Front-Loading Reasoning: The Synergy between Pretraining and Post-Training Data
Syeda Nahida Akter, Shrimai Prabhumoye, Eric Nyberg, Mostofa Patwary, Mohammad Shoeybi, Yejin Choi, Bryan Catanzaro
2025-10-07

Summary
This paper investigates how and when to use data designed to improve a large language model's reasoning skills during its training process.
What's the problem?
Currently, most improvements to large language models' reasoning come from training them *after* they've been initially built, using specific reasoning examples. It's unclear if it's better to include these reasoning examples earlier, during the initial building phase (pretraining), and if doing so could actually hurt the model's ability to generalize to new situations. Also, because the initial training data for many of these models isn't public, it's hard to know how much reasoning data was used from the start.
What's the solution?
The researchers systematically tested different amounts, types, and qualities of reasoning data at various stages of training – both during the initial building (pretraining) and the later refinement (supervised fine-tuning). They found that including reasoning data early on in pretraining is crucial for building a strong foundation for reasoning, and that this early training can't be fully replaced by just adding more data later. They also discovered that pretraining benefits from a *variety* of reasoning examples, while the later refinement stage benefits more from *high-quality* examples. They showed that good pretraining data has effects that show up later, and that simply adding more data during refinement can sometimes undo the benefits of the early reasoning training.
Why it matters?
This research challenges the idea that language learning and reasoning are separate steps.
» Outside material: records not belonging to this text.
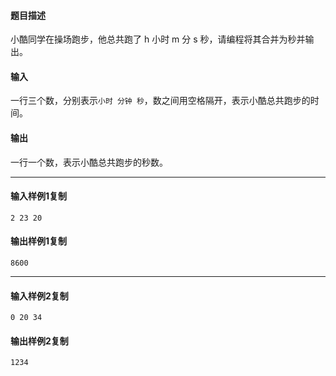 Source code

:#### 题目描述

小酷同学在操场跑步，他总共跑了 h 小时 m 分 s 秒，请编程将其合并为秒并输出。  

#### 输入

一行三个数，分别表示`小时 分钟 秒`，数之间用空格隔开，表示小酷总共跑步的时间。

#### 输出

一行一个数，表示小酷总共跑步的秒数。

___

#### 输入样例1复制

```
2 23 20
```

#### 输出样例1复制

```
8600
```

___

#### 输入样例2复制

```
0 20 34
```

#### 输出样例2复制

```
1234
``` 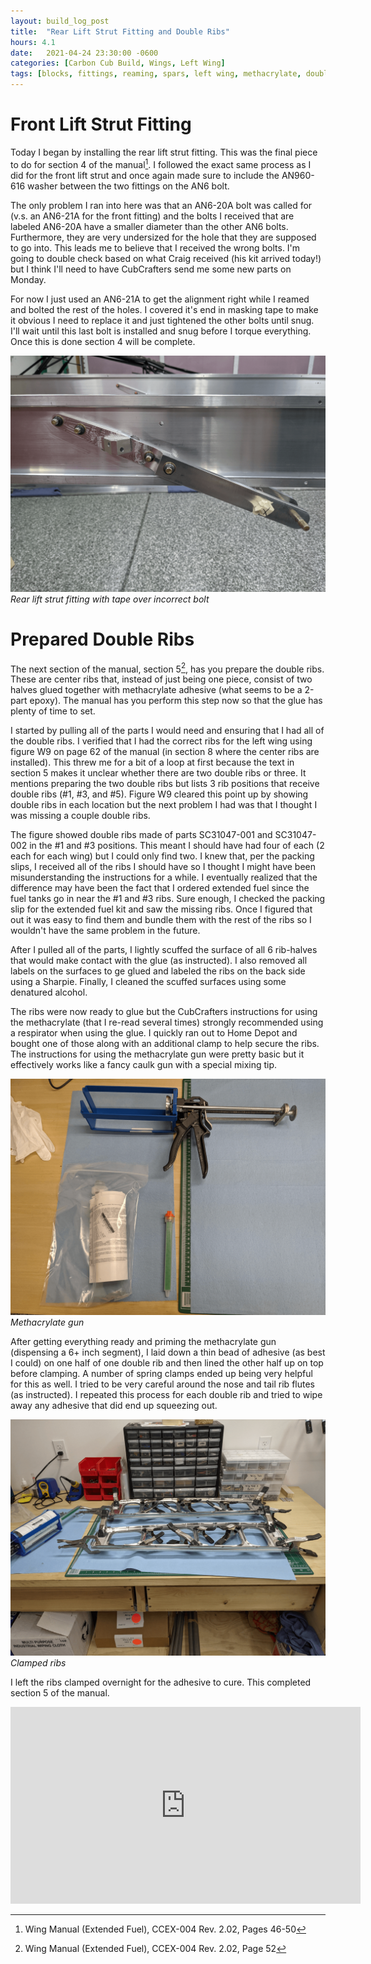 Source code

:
 ```yaml
---
layout: build_log_post
title:  "Rear Lift Strut Fitting and Double Ribs"
hours: 4.1
date:   2021-04-24 23:30:00 -0600
categories: [Carbon Cub Build, Wings, Left Wing]
tags: [blocks, fittings, reaming, spars, left wing, methacrylate, double ribs]
---
```

# Front Lift Strut Fitting

Today I began by installing the rear lift strut fitting. This was the final piece to do for section 4 of the manual[^section-4-ref]. I followed the exact same process as I did for the front lift strut and once again made sure to include the AN960-616 washer between the two fittings on the AN6 bolt.

The only problem I ran into here was that an AN6-20A bolt was called for (v.s. an AN6-21A for the front fitting) and the bolts I received that are labeled AN6-20A have a smaller diameter than the other AN6 bolts. Furthermore, they are very undersized for the hole that they are supposed to go into. This leads me to believe that I received the wrong bolts. I'm going to double check based on what Craig received (his kit arrived today!) but I think I'll need to have CubCrafters send me some new parts on Monday.

For now I just used an AN6-21A to get the alignment right while I reamed and bolted the rest of the holes. I covered it's end in masking tape to make it obvious I need to replace it and just tightened the other bolts until snug. I'll wait until this last bolt is installed and snug before I torque everything. Once this is done section 4 will be complete.

![Desktop View](/assets/img/posts/2021-04-24-rear-lift-strut/installed_lift_strut.png)
_Rear lift strut fitting with tape over incorrect bolt_

# Prepared Double Ribs

The next section of the manual, section 5[^section-5-ref], has you prepare the double ribs. These are center ribs that, instead of just being one piece, consist of two halves glued together with methacrylate adhesive (what seems to be a 2-part epoxy). The manual has you perform this step now so that the glue has plenty of time to set.

I started by pulling all of the parts I would need and ensuring that I had all of the double ribs. I verified that I had the correct ribs for the left wing using figure W9 on page 62 of the manual (in section 8 where the center ribs are installed). This threw me for a bit of a loop at first because the text in section 5 makes it unclear whether there are two double ribs or three. It mentions preparing the two double ribs but lists 3 rib positions that receive double ribs (#1, #3, and #5). Figure W9 cleared this point up by showing double ribs in each location but the next problem I had was that I thought I was missing a couple double ribs.

The figure showed double ribs made of parts SC31047-001 and SC31047-002 in the #1 and #3 positions. This meant I should have had four of each (2 each for each wing) but I could only find two. I knew that, per the packing slips, I received all of the ribs I should have so I thought I might have been misunderstanding the instructions for a while. I eventually realized that the difference may have been the fact that I ordered extended fuel since the fuel tanks go in near the #1 and #3 ribs. Sure enough, I checked the packing slip for the extended fuel kit and saw the missing ribs. Once I figured that out it was easy to find them and bundle them with the rest of the ribs so I wouldn't have the same problem in the future.

After I pulled all of the parts, I lightly scuffed the surface of all 6 rib-halves that would make contact with the glue (as instructed). I also removed all labels on the surfaces to ge glued and labeled the ribs on the back side using a Sharpie. Finally, I cleaned the scuffed surfaces using some denatured alcohol.

The ribs were now ready to glue but the CubCrafters instructions for using the methacrylate (that I re-read several times) strongly recommended using a respirator when using the glue. I quickly ran out to Home Depot and bought one of those along with an additional clamp to help secure the ribs. The instructions for using the methacrylate gun were pretty basic but it effectively works like a fancy caulk gun with a special mixing tip.

![Desktop View](/assets/img/posts/2021-04-24-rear-lift-strut/methacrylate_gun.png)
_Methacrylate gun_

After getting everything ready and priming the methacrylate gun (dispensing a 6+ inch segment), I laid down a thin bead of adhesive (as best I could) on one half of one double rib and then lined the other half up on top before clamping. A number of spring clamps ended up being very helpful for this as well. I tried to be very careful around the nose and tail rib flutes (as instructed). I repeated this process for each double rib and tried to wipe away any adhesive that did end up squeezing out.

![Desktop View](/assets/img/posts/2021-04-24-rear-lift-strut/clamped_ribs.png)
_Clamped ribs_

I left the ribs clamped overnight for the adhesive to cure. This completed section 5 of the manual.

<iframe width="560" height="315" src="https://www.youtube.com/embed/ZEVyZWgQYjo" title="YouTube video player" frameborder="0" allow="accelerometer; autoplay; clipboard-write; encrypted-media; gyroscope; picture-in-picture" allowfullscreen></iframe>

[^section-4-ref]: Wing Manual (Extended Fuel), CCEX-004 Rev. 2.02, Pages 46-50
[^section-5-ref]: Wing Manual (Extended Fuel), CCEX-004 Rev. 2.02, Page 52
It provides a guide for developers on how to best use data throughout the entire training process to create more capable and intelligent language models, suggesting a strategic approach to data allocation is key.
Abstract
The prevailing paradigm for enhancing the reasoning abilities of LLMs revolves around post-training on high-quality, reasoning-intensive data. While emerging literature suggests that reasoning data is increasingly incorporated also during the mid-training stage-a practice that is relatively more proprietary and less openly characterized-the role of such data in pretraining remains unclear. In particular, due to the opaqueness of pretraining corpora in most frontier models, the effect of reasoning data introduced at different phases of pre- and/or post-training is relatively less reported in the scientific literature. This raises several important questions: Is adding reasoning data earlier during pretraining any better than introducing it during post-training? Could earlier inclusion risk overfitting and harm generalization, or instead establish durable foundations that later fine-tuning cannot recover? We conduct the first systematic study of how reasoning data-varying in scale, diversity, and quality-affects LLM performance when introduced at different stages of training. We find that front-loading reasoning data into pretraining is critical (19% avg gain), establishing foundational capabilities that cannot be fully replicated by later-stage SFT, even with more data. We uncover an asymmetric principle for optimal data allocation: pretraining benefits most from broad diversity in reasoning patterns (11% avg gain), while SFT is more sensitive to data quality (15% avg gain). We show that high-quality pretraining data has latent effects, activated only after SFT, and that naively scaling SFT data can be detrimental, washing away the benefits of early reasoning injection. Our results challenge the conventional separation of language modeling and reasoning, providing a principled guide for strategically allocating data across the entire training pipeline to build more capable models.